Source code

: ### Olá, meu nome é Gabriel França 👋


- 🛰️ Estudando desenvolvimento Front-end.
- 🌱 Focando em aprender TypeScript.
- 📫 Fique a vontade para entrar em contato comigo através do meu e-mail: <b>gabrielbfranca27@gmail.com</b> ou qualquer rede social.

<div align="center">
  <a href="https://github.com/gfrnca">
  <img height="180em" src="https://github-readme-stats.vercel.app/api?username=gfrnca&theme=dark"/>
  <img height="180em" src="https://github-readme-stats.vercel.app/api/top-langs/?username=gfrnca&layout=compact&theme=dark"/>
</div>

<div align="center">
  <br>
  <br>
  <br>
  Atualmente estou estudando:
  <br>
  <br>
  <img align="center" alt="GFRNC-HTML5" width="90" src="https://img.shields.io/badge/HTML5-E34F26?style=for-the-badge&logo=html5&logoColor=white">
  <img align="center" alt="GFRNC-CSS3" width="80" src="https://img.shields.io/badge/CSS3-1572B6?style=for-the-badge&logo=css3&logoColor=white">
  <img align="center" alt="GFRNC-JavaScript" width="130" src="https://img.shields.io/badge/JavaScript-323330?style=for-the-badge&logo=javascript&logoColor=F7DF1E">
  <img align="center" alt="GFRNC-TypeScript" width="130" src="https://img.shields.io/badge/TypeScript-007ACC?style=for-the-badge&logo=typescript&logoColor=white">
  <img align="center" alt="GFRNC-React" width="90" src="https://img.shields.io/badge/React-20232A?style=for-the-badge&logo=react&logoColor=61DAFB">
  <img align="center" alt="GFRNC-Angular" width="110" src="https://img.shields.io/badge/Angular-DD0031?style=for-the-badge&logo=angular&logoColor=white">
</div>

::::

▶ Exercise
Exactly as shown, repeat every record.

▶ Output of the task
Source code

: ### Olá, meu nome é Gabriel França 👋


- 🛰️ Estudando desenvolvimento Front-end.
- 🌱 Focando em aprender TypeScript.
- 📫 Fique a vontade para entrar em contato comigo através do meu e-mail: <b>gabrielbfranca27@gmail.com</b> ou qualquer rede social.

<div align="center">
  <a href="https://github.com/gfrnca">
  <img height="180em" src="https://github-readme-stats.vercel.app/api?username=gfrnca&theme=dark"/>
  <img height="180em" src="https://github-readme-stats.vercel.app/api/top-langs/?username=gfrnca&layout=compact&theme=dark"/>
</div>

<div align="center">
  <br>
  <br>
  <br>
  Atualmente estou estudando:
  <br>
  <br>
  <img align="center" alt="GFRNC-HTML5" width="90" src="https://img.shields.io/badge/HTML5-E34F26?style=for-the-badge&logo=html5&logoColor=white">
  <img align="center" alt="GFRNC-CSS3" width="80" src="https://img.shields.io/badge/CSS3-1572B6?style=for-the-badge&logo=css3&logoColor=white">
  <img align="center" alt="GFRNC-JavaScript" width="130" src="https://img.shields.io/badge/JavaScript-323330?style=for-the-badge&logo=javascript&logoColor=F7DF1E">
  <img align="center" alt="GFRNC-TypeScript" width="130" src="https://img.shields.io/badge/TypeScript-007ACC?style=for-the-badge&logo=typescript&logoColor=white">
  <img align="center" alt="GFRNC-React" width="90" src="https://img.shields.io/badge/React-20232A?style=for-the-badge&logo=react&logoColor=61DAFB">
  <img align="center" alt="GFRNC-Angular" width="110" src="https://img.shields.io/badge/Angular-DD0031?style=for-the-badge&logo=angular&logoColor=white">
</div>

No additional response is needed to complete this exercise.